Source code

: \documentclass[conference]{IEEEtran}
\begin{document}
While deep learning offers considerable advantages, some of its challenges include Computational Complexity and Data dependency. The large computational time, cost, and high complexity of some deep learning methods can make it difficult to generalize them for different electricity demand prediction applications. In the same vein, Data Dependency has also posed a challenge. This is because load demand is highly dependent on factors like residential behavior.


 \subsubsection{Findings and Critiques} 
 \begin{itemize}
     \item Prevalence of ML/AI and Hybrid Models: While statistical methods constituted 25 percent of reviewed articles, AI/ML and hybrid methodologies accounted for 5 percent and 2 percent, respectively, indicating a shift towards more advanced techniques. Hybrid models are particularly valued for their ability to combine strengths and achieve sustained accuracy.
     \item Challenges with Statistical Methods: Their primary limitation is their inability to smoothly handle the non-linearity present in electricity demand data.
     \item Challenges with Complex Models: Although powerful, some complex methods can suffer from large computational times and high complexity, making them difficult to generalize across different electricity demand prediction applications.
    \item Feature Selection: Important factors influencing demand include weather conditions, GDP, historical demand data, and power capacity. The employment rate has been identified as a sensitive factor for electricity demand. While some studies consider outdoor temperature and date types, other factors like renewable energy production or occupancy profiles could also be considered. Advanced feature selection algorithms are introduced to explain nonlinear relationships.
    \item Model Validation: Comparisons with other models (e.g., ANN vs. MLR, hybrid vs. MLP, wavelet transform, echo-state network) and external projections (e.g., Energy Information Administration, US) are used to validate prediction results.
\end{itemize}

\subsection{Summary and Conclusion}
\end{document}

- _Your instructions_
Where a line of the material above holds the string "with", copy that line.

- _Response to the exercise_
     \item Challenges with Statistical Methods: Their primary limitation is their inability to smoothly handle the non-linearity present in electricity demand data.
     \item Challenges with Complex Models: Although powerful, some complex methods can suffer from large computational times and high complexity, making them difficult to generalize across different electricity demand prediction applications.
    \item Model Validation: Comparisons with other models (e.g., ANN vs. MLR, hybrid vs. MLP, wavelet transform, echo-state network) and external projections (e.g., Energy Information Administration, US) are used to validate prediction results.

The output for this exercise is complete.